On 14/02/2019 14:57, Matthew Auld wrote:
From: Abdiel Janulgue <[email protected]>

CPU mmap implementation depending on the object's backing pages.

depends?

At the moment we introduce shmem and local-memory BAR fault handlers
Note that the mmap type is done one at a time to circumvent the DRM
offset manager limitation. Note that we multiplex mmap_gtt and

Perhaps it is time to sort out the offset manager? I have a feeling that would make things much easier/cleaner for us.

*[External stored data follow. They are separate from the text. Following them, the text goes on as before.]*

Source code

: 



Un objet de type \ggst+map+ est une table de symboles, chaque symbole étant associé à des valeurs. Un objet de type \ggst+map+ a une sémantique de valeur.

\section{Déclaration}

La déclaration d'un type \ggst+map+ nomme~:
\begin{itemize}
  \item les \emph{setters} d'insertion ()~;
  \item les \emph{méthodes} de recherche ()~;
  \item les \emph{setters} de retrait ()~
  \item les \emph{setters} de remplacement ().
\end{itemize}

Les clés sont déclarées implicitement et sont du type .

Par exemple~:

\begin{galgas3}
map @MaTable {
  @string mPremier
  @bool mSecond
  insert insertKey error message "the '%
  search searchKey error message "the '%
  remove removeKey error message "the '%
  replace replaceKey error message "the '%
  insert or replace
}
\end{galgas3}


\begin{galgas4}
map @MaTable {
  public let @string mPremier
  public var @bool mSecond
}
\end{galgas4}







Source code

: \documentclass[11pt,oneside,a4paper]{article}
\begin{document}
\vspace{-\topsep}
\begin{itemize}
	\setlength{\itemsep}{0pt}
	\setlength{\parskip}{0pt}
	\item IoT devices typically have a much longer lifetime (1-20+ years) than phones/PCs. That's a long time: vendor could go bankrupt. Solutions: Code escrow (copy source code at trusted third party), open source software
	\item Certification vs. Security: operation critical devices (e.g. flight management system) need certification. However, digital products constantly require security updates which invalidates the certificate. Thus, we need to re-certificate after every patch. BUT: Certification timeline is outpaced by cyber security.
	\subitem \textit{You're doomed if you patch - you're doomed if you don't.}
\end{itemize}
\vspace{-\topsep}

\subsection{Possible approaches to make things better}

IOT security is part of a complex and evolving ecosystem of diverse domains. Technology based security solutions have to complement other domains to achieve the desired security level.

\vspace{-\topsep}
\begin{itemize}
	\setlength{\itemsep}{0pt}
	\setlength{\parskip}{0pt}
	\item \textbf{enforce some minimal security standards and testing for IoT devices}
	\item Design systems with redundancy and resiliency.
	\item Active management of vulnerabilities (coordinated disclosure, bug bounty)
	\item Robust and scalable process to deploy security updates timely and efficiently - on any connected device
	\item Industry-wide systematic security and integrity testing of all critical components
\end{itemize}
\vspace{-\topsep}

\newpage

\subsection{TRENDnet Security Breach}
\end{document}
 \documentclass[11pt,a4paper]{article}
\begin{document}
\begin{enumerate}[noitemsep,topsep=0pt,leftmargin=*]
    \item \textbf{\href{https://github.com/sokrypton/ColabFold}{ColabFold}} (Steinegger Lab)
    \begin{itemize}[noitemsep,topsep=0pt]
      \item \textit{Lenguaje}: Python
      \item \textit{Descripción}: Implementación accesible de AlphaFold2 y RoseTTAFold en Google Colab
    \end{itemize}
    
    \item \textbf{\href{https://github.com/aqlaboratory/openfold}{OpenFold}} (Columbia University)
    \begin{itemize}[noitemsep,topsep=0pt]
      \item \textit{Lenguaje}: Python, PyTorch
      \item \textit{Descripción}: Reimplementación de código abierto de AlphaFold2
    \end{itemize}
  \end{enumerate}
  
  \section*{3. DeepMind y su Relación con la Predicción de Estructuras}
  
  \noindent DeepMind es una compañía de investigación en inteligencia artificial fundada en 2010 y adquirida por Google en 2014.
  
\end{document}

And I at least find mmap_origin a confusing term. It is nor a origin of a mapping, but location of object backing store what matters, right?

mmap_offset through the same ioctl, and use the zero extending behaviour
of drm to differentiate between them, when we inspect the flags.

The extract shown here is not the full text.